Using the data below, copy each line that includes the word "Como".

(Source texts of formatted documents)
══════

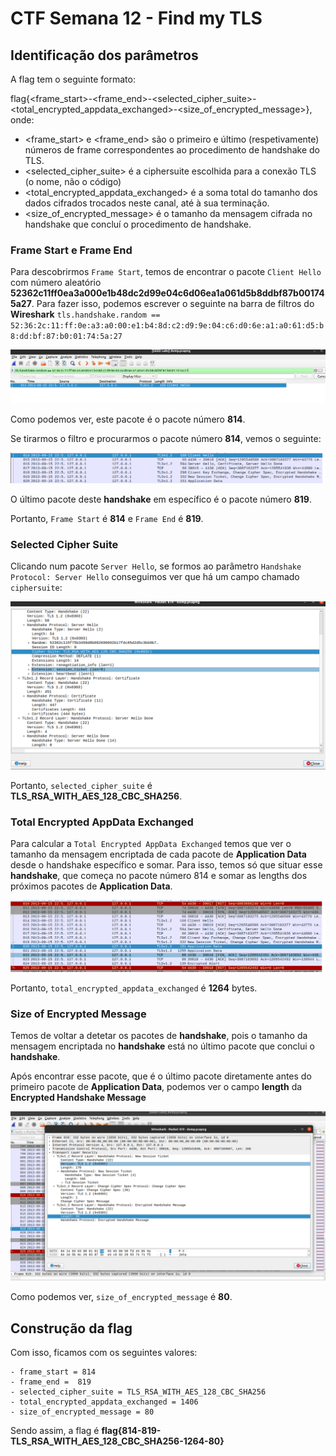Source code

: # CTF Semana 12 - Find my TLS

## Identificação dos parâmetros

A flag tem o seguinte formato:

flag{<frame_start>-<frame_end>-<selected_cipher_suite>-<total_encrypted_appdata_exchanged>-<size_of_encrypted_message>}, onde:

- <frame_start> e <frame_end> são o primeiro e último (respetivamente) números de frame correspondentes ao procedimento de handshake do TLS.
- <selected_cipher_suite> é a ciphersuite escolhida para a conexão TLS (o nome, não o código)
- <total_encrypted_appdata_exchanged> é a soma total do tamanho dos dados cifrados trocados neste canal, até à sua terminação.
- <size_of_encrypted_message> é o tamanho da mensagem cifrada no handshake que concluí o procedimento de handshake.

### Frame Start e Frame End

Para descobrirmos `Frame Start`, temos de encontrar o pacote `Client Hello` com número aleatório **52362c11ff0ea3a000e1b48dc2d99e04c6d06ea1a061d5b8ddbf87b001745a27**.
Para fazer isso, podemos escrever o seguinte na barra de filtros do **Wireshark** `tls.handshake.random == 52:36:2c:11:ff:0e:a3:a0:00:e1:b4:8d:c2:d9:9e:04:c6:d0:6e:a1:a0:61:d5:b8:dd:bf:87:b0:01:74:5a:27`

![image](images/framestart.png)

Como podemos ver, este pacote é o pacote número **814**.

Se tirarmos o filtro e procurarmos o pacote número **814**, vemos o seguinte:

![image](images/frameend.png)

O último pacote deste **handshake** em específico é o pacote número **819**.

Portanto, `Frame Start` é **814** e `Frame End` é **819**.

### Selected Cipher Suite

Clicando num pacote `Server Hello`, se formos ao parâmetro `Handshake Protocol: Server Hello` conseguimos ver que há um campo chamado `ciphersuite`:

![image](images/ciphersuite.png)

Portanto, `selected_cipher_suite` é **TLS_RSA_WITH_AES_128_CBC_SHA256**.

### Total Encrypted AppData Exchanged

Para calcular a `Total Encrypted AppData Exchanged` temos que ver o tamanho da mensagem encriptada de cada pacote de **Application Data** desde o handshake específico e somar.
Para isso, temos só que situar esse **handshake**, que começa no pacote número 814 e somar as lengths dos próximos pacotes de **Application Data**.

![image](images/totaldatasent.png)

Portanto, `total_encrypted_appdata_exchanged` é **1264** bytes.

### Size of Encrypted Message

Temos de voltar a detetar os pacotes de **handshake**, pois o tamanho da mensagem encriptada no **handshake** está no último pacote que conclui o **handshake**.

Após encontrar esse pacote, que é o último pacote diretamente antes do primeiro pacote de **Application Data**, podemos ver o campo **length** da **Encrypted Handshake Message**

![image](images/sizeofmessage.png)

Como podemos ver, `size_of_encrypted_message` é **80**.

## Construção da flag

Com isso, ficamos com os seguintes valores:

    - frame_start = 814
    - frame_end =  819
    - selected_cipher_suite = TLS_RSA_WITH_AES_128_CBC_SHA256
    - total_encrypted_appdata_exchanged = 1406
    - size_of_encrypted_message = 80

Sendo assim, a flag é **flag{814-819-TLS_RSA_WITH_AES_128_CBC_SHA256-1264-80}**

══════

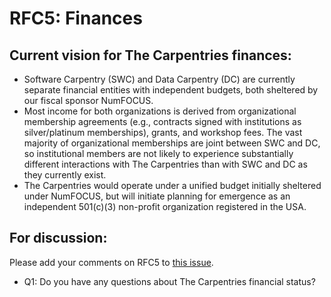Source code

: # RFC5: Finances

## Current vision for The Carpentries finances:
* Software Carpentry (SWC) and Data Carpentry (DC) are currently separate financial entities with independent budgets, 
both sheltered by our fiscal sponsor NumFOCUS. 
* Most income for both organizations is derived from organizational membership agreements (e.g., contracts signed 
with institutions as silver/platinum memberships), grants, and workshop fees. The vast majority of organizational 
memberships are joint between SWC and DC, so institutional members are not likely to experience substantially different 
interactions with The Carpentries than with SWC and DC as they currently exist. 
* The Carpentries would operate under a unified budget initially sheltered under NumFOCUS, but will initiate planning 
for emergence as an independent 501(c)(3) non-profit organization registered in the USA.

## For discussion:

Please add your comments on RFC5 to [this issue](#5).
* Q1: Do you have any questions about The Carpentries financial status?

══════

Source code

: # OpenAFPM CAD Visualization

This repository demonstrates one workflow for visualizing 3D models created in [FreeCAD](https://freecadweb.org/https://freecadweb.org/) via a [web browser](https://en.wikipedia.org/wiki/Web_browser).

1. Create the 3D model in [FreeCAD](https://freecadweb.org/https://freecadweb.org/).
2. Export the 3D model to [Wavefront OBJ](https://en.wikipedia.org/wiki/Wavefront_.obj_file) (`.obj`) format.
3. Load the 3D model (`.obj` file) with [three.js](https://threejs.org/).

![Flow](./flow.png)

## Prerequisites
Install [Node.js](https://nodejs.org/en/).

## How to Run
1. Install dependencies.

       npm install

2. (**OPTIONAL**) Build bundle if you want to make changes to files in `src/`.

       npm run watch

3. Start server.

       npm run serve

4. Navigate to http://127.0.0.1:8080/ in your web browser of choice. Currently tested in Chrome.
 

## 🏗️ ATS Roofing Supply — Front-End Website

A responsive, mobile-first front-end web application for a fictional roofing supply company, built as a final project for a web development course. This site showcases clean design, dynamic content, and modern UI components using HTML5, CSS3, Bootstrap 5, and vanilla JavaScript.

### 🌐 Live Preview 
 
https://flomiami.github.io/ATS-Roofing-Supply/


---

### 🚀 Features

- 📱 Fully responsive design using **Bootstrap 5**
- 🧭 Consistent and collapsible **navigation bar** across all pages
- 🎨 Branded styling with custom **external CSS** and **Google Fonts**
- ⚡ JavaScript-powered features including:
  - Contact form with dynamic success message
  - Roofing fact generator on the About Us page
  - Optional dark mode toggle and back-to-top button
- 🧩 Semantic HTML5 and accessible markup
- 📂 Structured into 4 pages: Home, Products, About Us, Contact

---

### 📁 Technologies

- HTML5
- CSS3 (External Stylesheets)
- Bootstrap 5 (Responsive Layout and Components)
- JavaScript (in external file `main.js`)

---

══════

ANSWER TO THIS PROBLEM:
Como podemos ver, este pacote é o pacote número **814**.
Como podemos ver, `size_of_encrypted_message` é **80**.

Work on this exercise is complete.